That hair is talking about a Yankee Rose.
by F O U R on Dec 16, 2009 2:38 PM EST reply actions
That hair built this city . . . on rock and roll.
by Harris on Dec 16, 2009 2:38 PM EST reply actions
That hair is too fast for love.
(I could do this all day.)
by Signal to Noise on Dec 16, 2009 2:42 PM EST reply actions
Fun Fact – that is still the de facto look for most men living in and around the greater Pittsburgh area. Pitt absolutely belongs in the Big Tweleven.

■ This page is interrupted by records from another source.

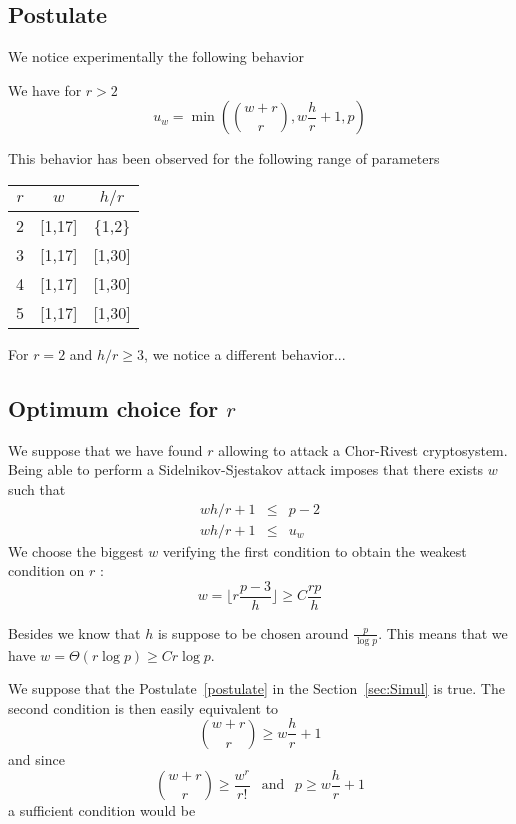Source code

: \documentclass[a4paper]{article}
\begin{document}
\subsection{Postulate}

We notice experimentally the following behavior

\begin{postulate}
\label{postulate}
We have for $r > 2$
$$ u_w = \min \left( \binom{w+r}{r}, w\frac{h}{r} + 1 , p \right)$$
\end{postulate}

This behavior has been observed for the following range of parameters
\begin{center}
\begin{tabular}{|c|c|c|}
\hline
$r$ & $w$ 	& $h/r$ \\
\hline
2	& [1,17]	& \{1,2\}	\\
\hline
3	& [1,17]	& [1,30] \\
\hline
4	& [1,17]	& [1,30] \\
\hline
5	& [1,17]	& [1,30] \\
\hline
\end{tabular}
\end{center}


For $r = 2$ and $h/r \geq 3$, we notice a different behavior...


\subsection{Optimum choice for $r$}

We suppose that we have found $r$ allowing to attack a Chor-Rivest cryptosystem. Being able to perform a Sidelnikov-Sjestakov attack imposes that there exists $w$ such that
\begin{eqnarray*}
wh/r+1 &\leq & p-2 \\
wh/r+1 &\leq & u_w 
\end{eqnarray*}
We choose the biggest $w$ verifying the first condition to obtain the weakest condition on $r$ : $$ w = \lfloor r \frac{p-3}{h} \rfloor \geq C \frac{rp}{h} $$



Besides we know that $h$ is suppose to be chosen around $\frac{p}{\log p}$. This means that we have $w = \Theta(r \log p) \geq C r \log p$.

We suppose that the Postulate~\ref{postulate} in the Section~\ref{sec:Simul} is true. The second condition is then easily equivalent to
$$ \binom{w+r}{r} \geq w\frac{h}{r}+1 $$
and since
$$ \binom{w+r}{r} \geq \frac{w^r}{r!} \ \ \text{ and } \ \ p \geq w\frac{h}{r}+1 $$
a sufficient condition would be
\end{document}

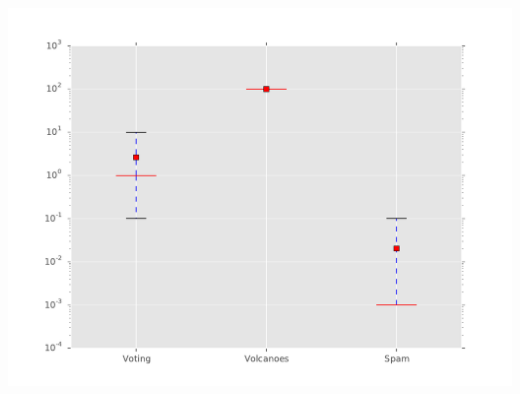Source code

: \documentclass[12pt]{article}
\begin{document}
\begin{enumerate}
\begin{enumerate}
                \includegraphics[width=\linewidth]{lambdachoices.pdf}
        \end{enumerate}


\end{enumerate}
\end{document}
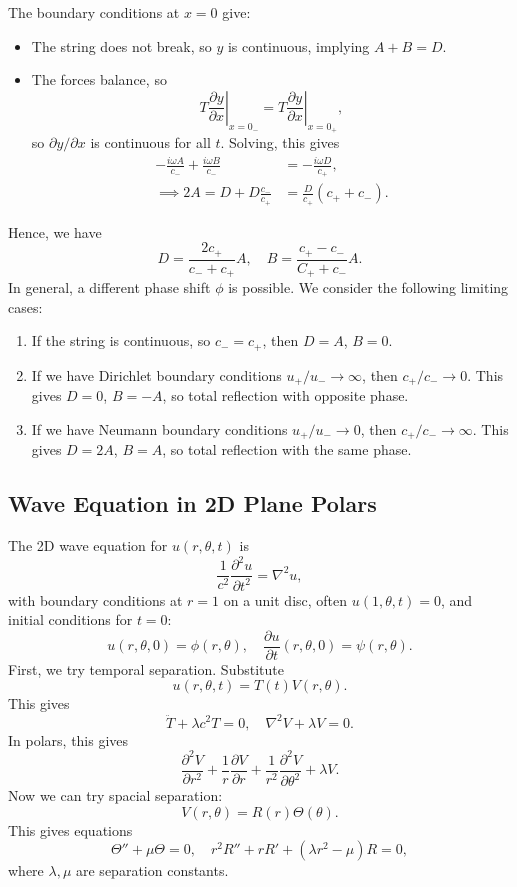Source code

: \documentclass[12pt]{article}
\theoremstyle{definition}
\theoremstyle{remark}
\begin{document}
The boundary conditions at $x = 0$ give:
\begin{itemize}
	\item The string does not break, so $y$ is continuous, implying $A + B = D$.
	\item The forces balance, so
		\[
			T \left. \frac{\partial y}{\partial x}\right|_{x = 0_{-}} = T \left. \frac{\partial y}{\partial x} \right|_{x = 0_{+}}
		,\]
		so $\partial y/\partial x$ is continuous for all $t$. Solving, this gives
		\begin{align*}
			- \frac{i \omega A}{c_{-}} + \frac{i \omega B}{c_{-}} &= - \frac{i \omega D}{c_{+}}, \\
			\implies 2A = D + D\frac{c_{-}}{c_{+}} &= \frac{D}{c_{+}}(c_{+} + c_{-}).
		\end{align*}
\end{itemize}
Hence, we have
\[
D = \frac{2 c_{+}}{c_{-} + c_{+}} A, \quad B = \frac{c_{+} - c_{-}}{C_{+} + c_{-}} A
.\]
In general, a different phase shift $\phi$ is possible. We consider the following limiting cases:
\begin{enumerate}[1)]
	\item If the string is continuous, so $c_{-} = c_{+}$, then $D = A$, $B = 0$.
	\item If we have Dirichlet boundary conditions $u_{+}/u_{-} \to \infty$, then $c_{+}/c_{-} \to 0$. This gives $D = 0$, $B = -A$, so total reflection with opposite phase.
	\item If we have Neumann boundary conditions $u_{+}/u_{-} \to 0$, then $c_{+}/c_{-} \to \infty$. This gives $D = 2A$, $B = A$, so total reflection with the same phase.
\end{enumerate}

\subsection{Wave Equation in 2D Plane Polars}%
\label{sub:wave_equation_in_2d_plane_polars}


The 2D wave equation for $u(r, \theta, t)$ is
\[
\frac{1}{c^2} \frac{\partial^2 u}{\partial t^2} = \nabla^2 u
,\]
with boundary conditions at $r = 1$ on a unit disc, often $u(1, \theta, t) = 0$, and initial conditions for $t = 0$:
\[
	u(r, \theta, 0) = \phi(r, \theta), \quad \frac{\partial u}{\partial t}(r, \theta, 0) = \psi (r, \theta)
.\]
First, we try temporal separation. Substitute
\[
	u(r, \theta, t) = T(t) V(r, \theta)
.\]
This gives
\[
\ddot T + \lambda c^2 T = 0, \quad \nabla^2 V + \lambda V = 0
.\]
In polars, this gives
\[
\frac{\partial^2 V}{\partial r^2} + \frac{1}{r} \frac{\partial V}{\partial r} + \frac{1}{r^2} \frac{\partial^2 V}{\partial \theta^2} + \lambda V
.\]
Now we can try spacial separation:
\[
	V(r, \theta) = R(r) \Theta(\theta)
.\]
This gives equations
\[
	\Theta'' + \mu \Theta = 0, \quad r^2 R'' + r R' + (\lambda r^2 - \mu)R = 0
,\]
where $\lambda, \mu$ are separation constants.
\end{document}
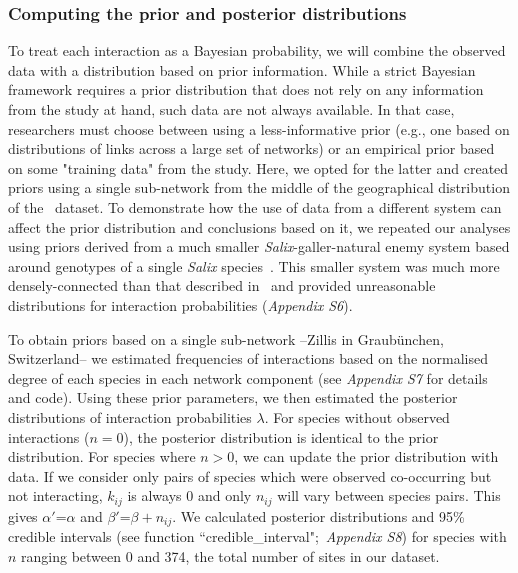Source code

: \documentclass[12pt]{article}
\begin{document}
\begin{spacing}{2.0}
    \subsubsection*{Computing the prior and posterior distributions}

        To treat each interaction as a Bayesian probability, we will combine the observed data with a distribution based on prior information. While a strict Bayesian framework requires a prior distribution that does not rely on any information from the study at hand, such data are not always available. In that case, researchers must choose between using a less-informative prior (e.g., one based on distributions of links across a large set of networks) or an empirical prior based on some "training data" from the study. Here, we opted for the latter and created priors using a single sub-network from the middle of the geographical distribution of the~\citet{Kopelke2017} dataset. To demonstrate how the use of data from a different system can affect the prior distribution and conclusions based on it, we repeated our analyses using priors derived from a much smaller \emph{Salix}-galler-natural enemy system based around genotypes of a single \emph{Salix} species~\citep[Data available from the Dryad Digital Repository: https://doi.org/10.5061/dryad.g7805]{Barbour2016}\nocite{Barbour2016Dryad}. This smaller system was much more densely-connected than that described in~\citet{Kopelke2017} and provided unreasonable distributions for interaction probabilities (\emph{Appendix S6}). 


        To obtain priors based on a single sub-network --Zillis in Graub\"{u}nchen, Switzerland-- we estimated frequencies of interactions based on the normalised degree of each species in each network component (see \emph{Appendix S7} for details and code). Using these prior parameters, we then estimated the posterior distributions of interaction probabilities $\lambda$. For species without observed interactions ($n = 0$), the posterior distribution is identical to the prior distribution. For species where $n>0$, we can update the prior distribution with data. If we consider only pairs of species which were observed co-occurring but not interacting, $k_{ij}$ is always 0 and only $n_{ij}$ will vary between species pairs. This gives $\alpha'$=$\alpha$ and $\beta'$=$\beta + n_{ij}$. We calculated posterior distributions and 95\% credible intervals (see function ``credible\_interval";~\emph{Appendix S8}) for species with $n$ ranging between 0 and 374, the total number of sites in our dataset. 



\end{spacing}
\end{document}
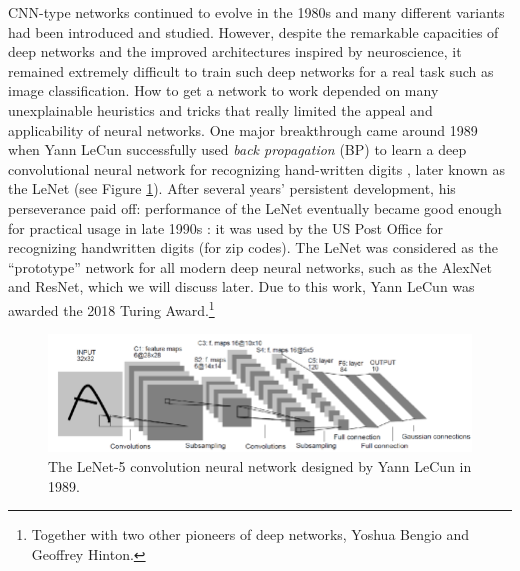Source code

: \documentclass[../../book-main.tex]{subfiles}
\begin{document}
CNN-type networks continued to evolve in the 1980s and many different variants had been introduced and studied. However, despite the remarkable capacities of deep networks and the improved architectures inspired by neuroscience, it remained extremely difficult to train such deep networks for a real task such as image classification. How to get a network to work depended on many unexplainable heuristics and tricks that really limited the appeal and applicability of neural networks. One major breakthrough came around 1989 when Yann LeCun successfully used {\em back propagation} (BP) to learn a deep convolutional neural network for recognizing hand-written digits \cite{LeCun-1989}, later known as the LeNet (see Figure \ref{fig:LeNet-5}). After several years' persistent development, his perseverance paid off: performance of the LeNet eventually became good enough for practical usage in late 1990s \cite{LeCun-1998}: it was used by the US Post Office for recognizing handwritten digits (for zip codes).  The LeNet was considered as the ``prototype'' network for all modern deep neural networks, such as the AlexNet and ResNet, which we will discuss later. Due to this work, Yann LeCun was awarded the 2018 Turing Award.\footnote{Together with two other pioneers of deep networks, Yoshua Bengio and Geoffrey Hinton.}

\begin{figure}
    \centering
\includegraphics[width=0.95\linewidth]{figures/LeNet-5.png}
    \caption{The LeNet-5 convolution neural network designed by Yann LeCun in 1989. }
    \label{fig:LeNet-5}
\end{figure}
\end{document}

by paco on Dec 16, 2009 2:43 PM EST reply actions
So this is what Phil Mickelson would look like with a moustache?
by Crabapple Buck on Dec 16, 2009 2:50 PM EST reply actions
This award belongs to Ron Zook and the fu manchu on the same page as Brewster’s.
by Jrlz on Dec 16, 2009 2:53 PM EST reply actions
That hair will tell you once more/before you get on the floor, “Don’t let me doooooooown!”
by SGV Depravity on Dec 16, 2009 3:27 PM EST reply actions
@18….THANK YOU!!! I have been staring at that picture off and on since it was posted trying to figure out who that looked like. It really looks like someone photoshopped that phenomenal rug and stache onto the Mick.
by Balls McLongcock on Dec 16, 2009 3:56 PM EST reply actions
That hair is the best around. Nothing’s gonna ever keep it down.
by Biggus Rickus on Dec 16, 2009 3:58 PM EST reply actions
that hair feels like makin’ – powerchord/cymbal crash – feels like makin’ looooove!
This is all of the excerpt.